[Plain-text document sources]
****
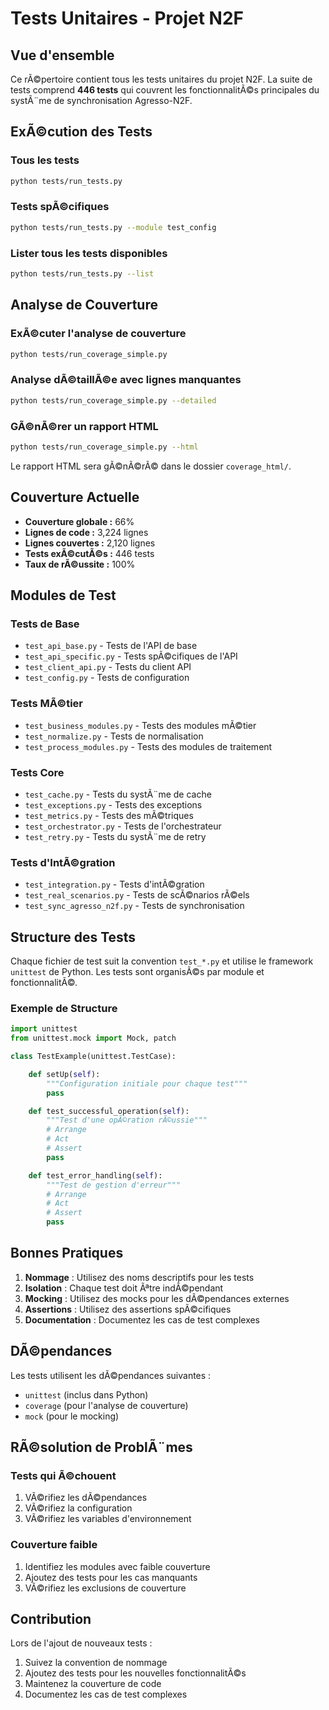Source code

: ﻿# Tests Unitaires - Projet N2F

## Vue d'ensemble

Ce rÃ©pertoire contient tous les tests unitaires du projet N2F. La suite de tests
comprend **446 tests** qui couvrent les fonctionnalitÃ©s principales du systÃ¨me de
synchronisation Agresso-N2F.

## ExÃ©cution des Tests

### Tous les tests

```bash
python tests/run_tests.py
```

### Tests spÃ©cifiques

```bash
python tests/run_tests.py --module test_config
```

### Lister tous les tests disponibles

```bash
python tests/run_tests.py --list
```

## Analyse de Couverture

### ExÃ©cuter l'analyse de couverture

```bash
python tests/run_coverage_simple.py
```

### Analyse dÃ©taillÃ©e avec lignes manquantes

```bash
python tests/run_coverage_simple.py --detailed
```

### GÃ©nÃ©rer un rapport HTML

```bash
python tests/run_coverage_simple.py --html
```

Le rapport HTML sera gÃ©nÃ©rÃ© dans le dossier `coverage_html/`.

## Couverture Actuelle

- **Couverture globale :** 66%
- **Lignes de code :** 3,224 lignes
- **Lignes couvertes :** 2,120 lignes
- **Tests exÃ©cutÃ©s :** 446 tests
- **Taux de rÃ©ussite :** 100%

## Modules de Test

### Tests de Base

- `test_api_base.py` - Tests de l'API de base
- `test_api_specific.py` - Tests spÃ©cifiques de l'API
- `test_client_api.py` - Tests du client API
- `test_config.py` - Tests de configuration

### Tests MÃ©tier

- `test_business_modules.py` - Tests des modules mÃ©tier
- `test_normalize.py` - Tests de normalisation
- `test_process_modules.py` - Tests des modules de traitement

### Tests Core

- `test_cache.py` - Tests du systÃ¨me de cache
- `test_exceptions.py` - Tests des exceptions
- `test_metrics.py` - Tests des mÃ©triques
- `test_orchestrator.py` - Tests de l'orchestrateur
- `test_retry.py` - Tests du systÃ¨me de retry

### Tests d'IntÃ©gration

- `test_integration.py` - Tests d'intÃ©gration
- `test_real_scenarios.py` - Tests de scÃ©narios rÃ©els
- `test_sync_agresso_n2f.py` - Tests de synchronisation

## Structure des Tests

Chaque fichier de test suit la convention `test_*.py` et utilise le framework `unittest`
de Python. Les tests sont organisÃ©s par module et fonctionnalitÃ©.

### Exemple de Structure

```python
import unittest
from unittest.mock import Mock, patch

class TestExample(unittest.TestCase):

    def setUp(self):
        """Configuration initiale pour chaque test"""
        pass

    def test_successful_operation(self):
        """Test d'une opÃ©ration rÃ©ussie"""
        # Arrange
        # Act
        # Assert
        pass

    def test_error_handling(self):
        """Test de gestion d'erreur"""
        # Arrange
        # Act
        # Assert
        pass
```

## Bonnes Pratiques

1. **Nommage** : Utilisez des noms descriptifs pour les tests
2. **Isolation** : Chaque test doit Ãªtre indÃ©pendant
3. **Mocking** : Utilisez des mocks pour les dÃ©pendances externes
4. **Assertions** : Utilisez des assertions spÃ©cifiques
5. **Documentation** : Documentez les cas de test complexes

## DÃ©pendances

Les tests utilisent les dÃ©pendances suivantes :

- `unittest` (inclus dans Python)
- `coverage` (pour l'analyse de couverture)
- `mock` (pour le mocking)

## RÃ©solution de ProblÃ¨mes

### Tests qui Ã©chouent

1. VÃ©rifiez les dÃ©pendances
2. VÃ©rifiez la configuration
3. VÃ©rifiez les variables d'environnement

### Couverture faible

1. Identifiez les modules avec faible couverture
2. Ajoutez des tests pour les cas manquants
3. VÃ©rifiez les exclusions de couverture

## Contribution

Lors de l'ajout de nouveaux tests :

1. Suivez la convention de nommage
2. Ajoutez des tests pour les nouvelles fonctionnalitÃ©s
3. Maintenez la couverture de code
4. Documentez les cas de test complexes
****
Aim of the exercise → Exactly as written, restate all of the data, leaving out the images.

Problem solution →
Source code

: ﻿# Tests Unitaires - Projet N2F

## Vue d'ensemble

Ce rÃ©pertoire contient tous les tests unitaires du projet N2F. La suite de tests
comprend **446 tests** qui couvrent les fonctionnalitÃ©s principales du systÃ¨me de
synchronisation Agresso-N2F.

## ExÃ©cution des Tests

### Tous les tests

```bash
python tests/run_tests.py
```

### Tests spÃ©cifiques

```bash
python tests/run_tests.py --module test_config
```

### Lister tous les tests disponibles

```bash
python tests/run_tests.py --list
```

## Analyse de Couverture

### ExÃ©cuter l'analyse de couverture

```bash
python tests/run_coverage_simple.py
```

### Analyse dÃ©taillÃ©e avec lignes manquantes

```bash
python tests/run_coverage_simple.py --detailed
```

### GÃ©nÃ©rer un rapport HTML

```bash
python tests/run_coverage_simple.py --html
```

Le rapport HTML sera gÃ©nÃ©rÃ© dans le dossier `coverage_html/`.

## Couverture Actuelle

- **Couverture globale :** 66%
- **Lignes de code :** 3,224 lignes
- **Lignes couvertes :** 2,120 lignes
- **Tests exÃ©cutÃ©s :** 446 tests
- **Taux de rÃ©ussite :** 100%

## Modules de Test

### Tests de Base

- `test_api_base.py` - Tests de l'API de base
- `test_api_specific.py` - Tests spÃ©cifiques de l'API
- `test_client_api.py` - Tests du client API
- `test_config.py` - Tests de configuration

### Tests MÃ©tier

- `test_business_modules.py` - Tests des modules mÃ©tier
- `test_normalize.py` - Tests de normalisation
- `test_process_modules.py` - Tests des modules de traitement

### Tests Core

- `test_cache.py` - Tests du systÃ¨me de cache
- `test_exceptions.py` - Tests des exceptions
- `test_metrics.py` - Tests des mÃ©triques
- `test_orchestrator.py` - Tests de l'orchestrateur
- `test_retry.py` - Tests du systÃ¨me de retry

### Tests d'IntÃ©gration

- `test_integration.py` - Tests d'intÃ©gration
- `test_real_scenarios.py` - Tests de scÃ©narios rÃ©els
- `test_sync_agresso_n2f.py` - Tests de synchronisation

## Structure des Tests

Chaque fichier de test suit la convention `test_*.py` et utilise le framework `unittest`
de Python. Les tests sont organisÃ©s par module et fonctionnalitÃ©.

### Exemple de Structure

```python
import unittest
from unittest.mock import Mock, patch

class TestExample(unittest.TestCase):

    def setUp(self):
        """Configuration initiale pour chaque test"""
        pass

    def test_successful_operation(self):
        """Test d'une opÃ©ration rÃ©ussie"""
        # Arrange
        # Act
        # Assert
        pass

    def test_error_handling(self):
        """Test de gestion d'erreur"""
        # Arrange
        # Act
        # Assert
        pass
```

## Bonnes Pratiques

1. **Nommage** : Utilisez des noms descriptifs pour les tests
2. **Isolation** : Chaque test doit Ãªtre indÃ©pendant
3. **Mocking** : Utilisez des mocks pour les dÃ©pendances externes
4. **Assertions** : Utilisez des assertions spÃ©cifiques
5. **Documentation** : Documentez les cas de test complexes

## DÃ©pendances

Les tests utilisent les dÃ©pendances suivantes :

- `unittest` (inclus dans Python)
- `coverage` (pour l'analyse de couverture)
- `mock` (pour le mocking)

## RÃ©solution de ProblÃ¨mes

### Tests qui Ã©chouent

1. VÃ©rifiez les dÃ©pendances
2. VÃ©rifiez la configuration
3. VÃ©rifiez les variables d'environnement

### Couverture faible

1. Identifiez les modules avec faible couverture
2. Ajoutez des tests pour les cas manquants
3. VÃ©rifiez les exclusions de couverture

## Contribution

Lors de l'ajout de nouveaux tests :

1. Suivez la convention de nommage
2. Ajoutez des tests pour les nouvelles fonctionnalitÃ©s
3. Maintenez la couverture de code
4. Documentez les cas de test complexes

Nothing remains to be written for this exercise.